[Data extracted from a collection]
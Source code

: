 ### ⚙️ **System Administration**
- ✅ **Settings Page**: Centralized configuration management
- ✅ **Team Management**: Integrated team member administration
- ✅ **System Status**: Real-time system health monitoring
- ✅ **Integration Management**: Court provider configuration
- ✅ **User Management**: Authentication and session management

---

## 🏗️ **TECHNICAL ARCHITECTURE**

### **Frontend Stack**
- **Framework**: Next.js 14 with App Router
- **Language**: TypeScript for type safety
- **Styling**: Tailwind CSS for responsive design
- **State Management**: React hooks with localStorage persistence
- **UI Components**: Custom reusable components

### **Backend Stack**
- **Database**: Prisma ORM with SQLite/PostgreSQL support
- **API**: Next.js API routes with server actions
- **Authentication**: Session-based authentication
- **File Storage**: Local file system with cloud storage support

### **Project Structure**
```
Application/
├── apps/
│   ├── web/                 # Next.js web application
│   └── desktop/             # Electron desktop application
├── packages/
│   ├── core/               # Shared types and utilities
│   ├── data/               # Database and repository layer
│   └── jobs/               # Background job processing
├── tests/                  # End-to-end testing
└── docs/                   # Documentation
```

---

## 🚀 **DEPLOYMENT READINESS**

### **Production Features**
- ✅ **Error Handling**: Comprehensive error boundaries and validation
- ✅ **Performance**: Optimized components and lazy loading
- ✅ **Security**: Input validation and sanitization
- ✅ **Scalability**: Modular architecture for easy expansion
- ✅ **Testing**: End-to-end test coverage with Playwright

--

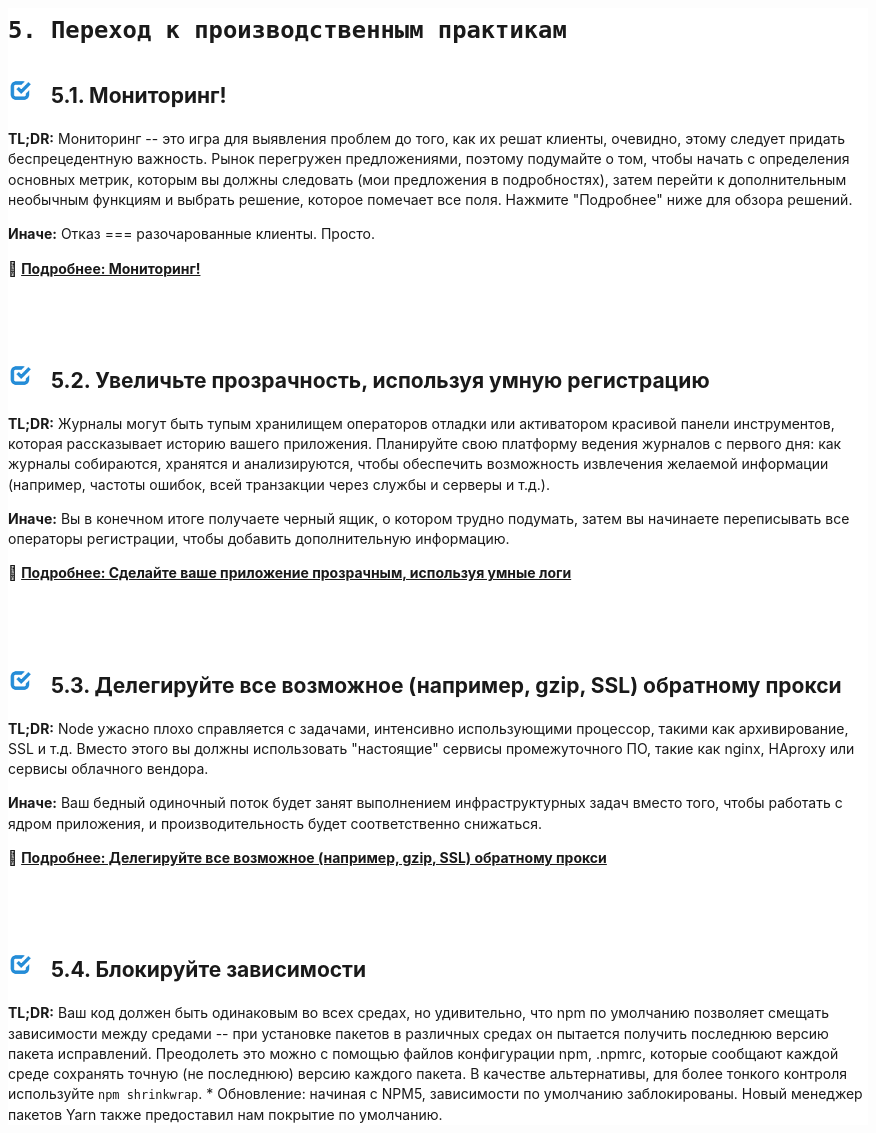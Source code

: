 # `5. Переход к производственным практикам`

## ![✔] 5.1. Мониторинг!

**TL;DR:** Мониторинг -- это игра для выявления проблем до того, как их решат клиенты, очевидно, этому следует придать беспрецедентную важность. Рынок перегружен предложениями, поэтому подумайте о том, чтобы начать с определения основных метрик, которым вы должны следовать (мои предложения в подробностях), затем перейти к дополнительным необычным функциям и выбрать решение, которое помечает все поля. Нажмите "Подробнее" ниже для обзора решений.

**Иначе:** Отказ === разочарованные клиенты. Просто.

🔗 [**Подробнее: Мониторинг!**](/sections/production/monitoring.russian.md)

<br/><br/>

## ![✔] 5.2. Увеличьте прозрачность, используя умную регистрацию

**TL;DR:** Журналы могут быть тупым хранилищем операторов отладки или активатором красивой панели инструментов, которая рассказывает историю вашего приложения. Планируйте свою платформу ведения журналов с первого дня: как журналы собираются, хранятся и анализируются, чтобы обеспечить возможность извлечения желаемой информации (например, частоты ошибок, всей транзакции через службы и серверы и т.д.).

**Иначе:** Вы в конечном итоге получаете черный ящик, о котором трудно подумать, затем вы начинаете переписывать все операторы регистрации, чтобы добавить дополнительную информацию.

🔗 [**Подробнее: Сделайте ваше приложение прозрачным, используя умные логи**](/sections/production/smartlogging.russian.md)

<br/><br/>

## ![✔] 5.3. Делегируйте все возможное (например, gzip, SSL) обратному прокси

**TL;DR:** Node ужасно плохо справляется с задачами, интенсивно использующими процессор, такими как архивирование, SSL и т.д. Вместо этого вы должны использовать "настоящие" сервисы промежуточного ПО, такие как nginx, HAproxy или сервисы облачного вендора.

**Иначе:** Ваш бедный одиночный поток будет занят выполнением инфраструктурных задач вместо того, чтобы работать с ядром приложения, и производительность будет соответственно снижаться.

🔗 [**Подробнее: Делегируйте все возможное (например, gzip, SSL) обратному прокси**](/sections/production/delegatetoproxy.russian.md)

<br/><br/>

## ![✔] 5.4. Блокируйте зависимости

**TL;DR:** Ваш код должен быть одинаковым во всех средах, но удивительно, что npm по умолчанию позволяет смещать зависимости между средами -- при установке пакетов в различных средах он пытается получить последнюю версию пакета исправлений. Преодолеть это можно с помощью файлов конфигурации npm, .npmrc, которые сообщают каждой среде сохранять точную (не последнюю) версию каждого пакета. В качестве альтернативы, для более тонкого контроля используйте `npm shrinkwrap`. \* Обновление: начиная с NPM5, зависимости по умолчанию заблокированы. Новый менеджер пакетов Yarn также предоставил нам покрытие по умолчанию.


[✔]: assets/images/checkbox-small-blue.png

---

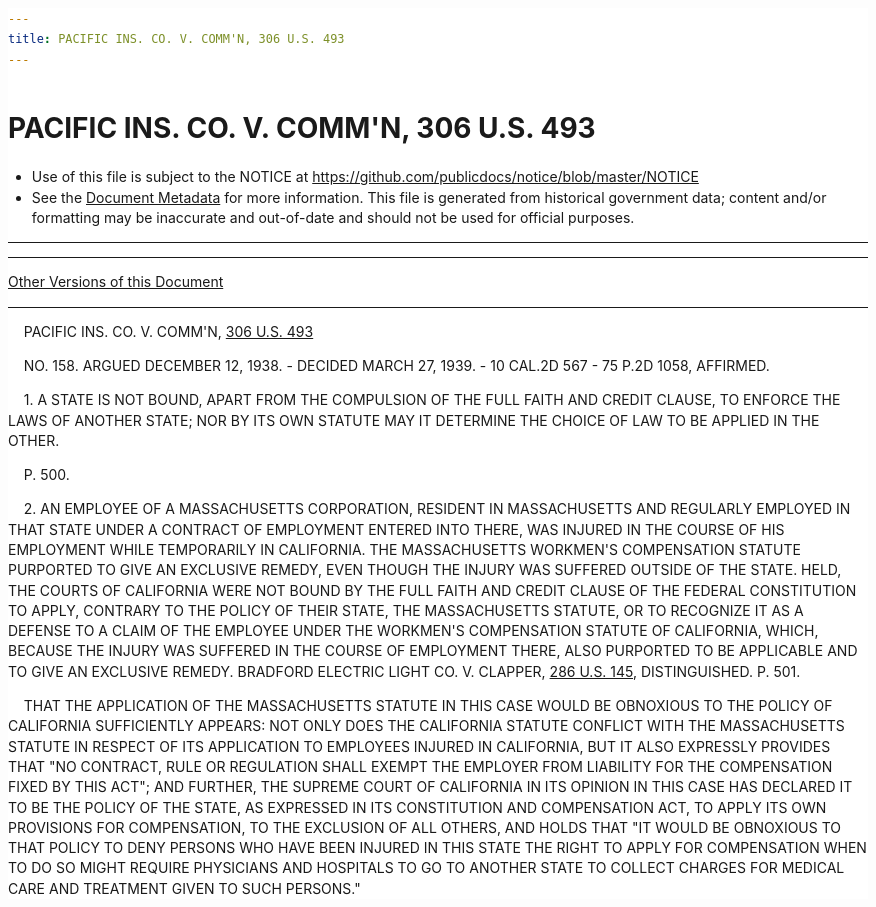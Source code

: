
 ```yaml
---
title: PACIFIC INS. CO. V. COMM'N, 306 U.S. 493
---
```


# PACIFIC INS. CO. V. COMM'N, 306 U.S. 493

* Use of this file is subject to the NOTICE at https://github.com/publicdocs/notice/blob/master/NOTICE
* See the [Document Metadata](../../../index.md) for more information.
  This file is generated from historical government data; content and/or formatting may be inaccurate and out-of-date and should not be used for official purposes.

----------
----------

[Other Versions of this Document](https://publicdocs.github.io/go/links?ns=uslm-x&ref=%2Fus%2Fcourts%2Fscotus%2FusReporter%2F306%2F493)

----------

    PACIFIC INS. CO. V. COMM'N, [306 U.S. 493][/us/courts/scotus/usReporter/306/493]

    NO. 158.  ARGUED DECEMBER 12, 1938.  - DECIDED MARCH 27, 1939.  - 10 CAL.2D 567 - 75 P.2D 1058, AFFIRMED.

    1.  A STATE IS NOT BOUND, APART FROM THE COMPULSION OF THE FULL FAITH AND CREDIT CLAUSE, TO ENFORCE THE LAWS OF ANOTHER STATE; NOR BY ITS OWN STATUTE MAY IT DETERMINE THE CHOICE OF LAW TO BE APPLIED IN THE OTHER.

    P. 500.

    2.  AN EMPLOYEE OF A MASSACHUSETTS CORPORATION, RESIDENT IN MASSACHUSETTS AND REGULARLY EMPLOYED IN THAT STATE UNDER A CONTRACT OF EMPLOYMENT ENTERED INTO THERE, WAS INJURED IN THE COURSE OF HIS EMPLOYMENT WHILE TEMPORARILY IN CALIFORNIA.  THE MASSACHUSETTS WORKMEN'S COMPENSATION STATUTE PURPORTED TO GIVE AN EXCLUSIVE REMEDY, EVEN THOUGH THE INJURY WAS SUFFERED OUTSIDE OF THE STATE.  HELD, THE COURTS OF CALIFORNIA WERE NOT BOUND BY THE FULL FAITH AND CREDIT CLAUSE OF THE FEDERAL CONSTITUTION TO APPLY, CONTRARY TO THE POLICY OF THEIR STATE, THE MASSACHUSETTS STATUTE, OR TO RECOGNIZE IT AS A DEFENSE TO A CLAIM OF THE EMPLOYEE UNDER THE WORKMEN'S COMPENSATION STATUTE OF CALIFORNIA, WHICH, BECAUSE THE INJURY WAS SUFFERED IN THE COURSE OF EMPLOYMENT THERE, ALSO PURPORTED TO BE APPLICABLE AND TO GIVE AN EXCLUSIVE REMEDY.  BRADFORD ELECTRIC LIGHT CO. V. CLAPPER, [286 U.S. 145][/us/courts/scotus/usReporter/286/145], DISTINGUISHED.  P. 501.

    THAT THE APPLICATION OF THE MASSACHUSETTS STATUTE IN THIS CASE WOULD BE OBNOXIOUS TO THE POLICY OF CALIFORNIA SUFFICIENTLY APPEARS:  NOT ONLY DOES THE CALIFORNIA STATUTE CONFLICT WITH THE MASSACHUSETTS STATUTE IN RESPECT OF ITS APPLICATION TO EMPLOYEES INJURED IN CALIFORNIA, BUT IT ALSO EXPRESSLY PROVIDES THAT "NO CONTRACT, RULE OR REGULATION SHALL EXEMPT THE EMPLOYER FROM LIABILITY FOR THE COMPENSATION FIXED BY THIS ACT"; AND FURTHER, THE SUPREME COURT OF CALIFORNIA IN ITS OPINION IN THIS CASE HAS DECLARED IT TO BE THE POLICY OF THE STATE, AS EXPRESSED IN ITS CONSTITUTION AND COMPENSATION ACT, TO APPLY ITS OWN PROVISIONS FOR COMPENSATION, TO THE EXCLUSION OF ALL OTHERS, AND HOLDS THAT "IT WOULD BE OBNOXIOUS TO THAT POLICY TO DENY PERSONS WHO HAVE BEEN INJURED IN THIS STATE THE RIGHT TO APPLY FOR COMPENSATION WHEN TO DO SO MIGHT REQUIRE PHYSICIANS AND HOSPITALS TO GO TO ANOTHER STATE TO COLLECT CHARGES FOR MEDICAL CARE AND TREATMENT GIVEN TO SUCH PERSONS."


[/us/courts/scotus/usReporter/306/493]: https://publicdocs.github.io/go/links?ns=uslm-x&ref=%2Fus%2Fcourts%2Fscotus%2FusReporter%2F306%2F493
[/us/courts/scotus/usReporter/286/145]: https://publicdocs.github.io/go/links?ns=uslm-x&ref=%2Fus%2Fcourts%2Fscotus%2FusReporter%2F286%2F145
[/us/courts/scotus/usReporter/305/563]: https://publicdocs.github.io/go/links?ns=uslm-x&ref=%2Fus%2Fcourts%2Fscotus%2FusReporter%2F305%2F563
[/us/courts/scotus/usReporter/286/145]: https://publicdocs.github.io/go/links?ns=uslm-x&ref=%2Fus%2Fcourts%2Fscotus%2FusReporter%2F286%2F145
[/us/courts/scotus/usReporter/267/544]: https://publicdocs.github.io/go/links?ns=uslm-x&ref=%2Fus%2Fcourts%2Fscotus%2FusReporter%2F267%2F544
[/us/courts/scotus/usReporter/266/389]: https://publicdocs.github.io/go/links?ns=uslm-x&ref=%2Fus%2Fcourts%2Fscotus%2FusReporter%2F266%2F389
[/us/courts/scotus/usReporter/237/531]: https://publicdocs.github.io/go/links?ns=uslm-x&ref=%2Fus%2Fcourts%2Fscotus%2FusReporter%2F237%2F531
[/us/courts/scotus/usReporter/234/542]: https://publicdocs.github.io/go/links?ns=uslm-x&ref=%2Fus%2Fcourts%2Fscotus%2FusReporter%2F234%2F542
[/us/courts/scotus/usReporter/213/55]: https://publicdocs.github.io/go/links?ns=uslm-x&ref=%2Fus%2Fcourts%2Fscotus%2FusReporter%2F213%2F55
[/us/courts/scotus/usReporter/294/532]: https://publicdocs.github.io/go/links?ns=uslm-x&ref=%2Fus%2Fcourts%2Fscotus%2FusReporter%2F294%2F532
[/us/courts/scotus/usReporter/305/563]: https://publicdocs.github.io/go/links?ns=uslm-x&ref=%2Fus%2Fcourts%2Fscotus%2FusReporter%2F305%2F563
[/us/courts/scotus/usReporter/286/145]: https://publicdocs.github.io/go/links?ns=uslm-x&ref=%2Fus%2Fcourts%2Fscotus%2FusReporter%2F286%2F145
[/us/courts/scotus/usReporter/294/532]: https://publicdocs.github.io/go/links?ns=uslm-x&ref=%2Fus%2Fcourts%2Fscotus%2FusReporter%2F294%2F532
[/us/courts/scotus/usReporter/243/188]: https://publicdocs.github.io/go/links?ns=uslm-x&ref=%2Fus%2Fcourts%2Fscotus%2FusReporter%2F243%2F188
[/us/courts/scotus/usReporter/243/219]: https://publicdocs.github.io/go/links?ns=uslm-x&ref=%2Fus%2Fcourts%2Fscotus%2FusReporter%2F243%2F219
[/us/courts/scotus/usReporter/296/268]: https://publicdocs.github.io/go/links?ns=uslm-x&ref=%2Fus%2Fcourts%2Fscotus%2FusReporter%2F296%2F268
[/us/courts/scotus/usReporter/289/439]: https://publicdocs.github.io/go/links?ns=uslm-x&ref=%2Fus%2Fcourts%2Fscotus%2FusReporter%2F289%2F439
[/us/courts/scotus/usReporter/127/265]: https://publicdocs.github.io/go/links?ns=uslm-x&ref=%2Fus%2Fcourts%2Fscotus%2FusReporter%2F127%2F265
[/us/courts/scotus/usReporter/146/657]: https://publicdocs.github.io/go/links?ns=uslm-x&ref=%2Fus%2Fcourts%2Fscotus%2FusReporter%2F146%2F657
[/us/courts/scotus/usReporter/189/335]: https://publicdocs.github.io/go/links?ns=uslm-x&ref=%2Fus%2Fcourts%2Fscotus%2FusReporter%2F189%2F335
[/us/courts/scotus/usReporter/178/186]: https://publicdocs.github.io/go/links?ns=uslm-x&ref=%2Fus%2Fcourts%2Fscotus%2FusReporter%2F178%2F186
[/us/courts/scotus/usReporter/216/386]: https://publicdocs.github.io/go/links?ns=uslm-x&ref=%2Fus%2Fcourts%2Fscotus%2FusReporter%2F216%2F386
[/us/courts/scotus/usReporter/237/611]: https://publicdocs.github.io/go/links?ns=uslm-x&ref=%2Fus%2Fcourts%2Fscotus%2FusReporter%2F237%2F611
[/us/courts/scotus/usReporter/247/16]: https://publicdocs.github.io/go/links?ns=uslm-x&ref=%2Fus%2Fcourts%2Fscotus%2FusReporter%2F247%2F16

TASK :: For the records above, count the lines holding the word "используя" and give only that number.

WRITTEN REPLY :: 2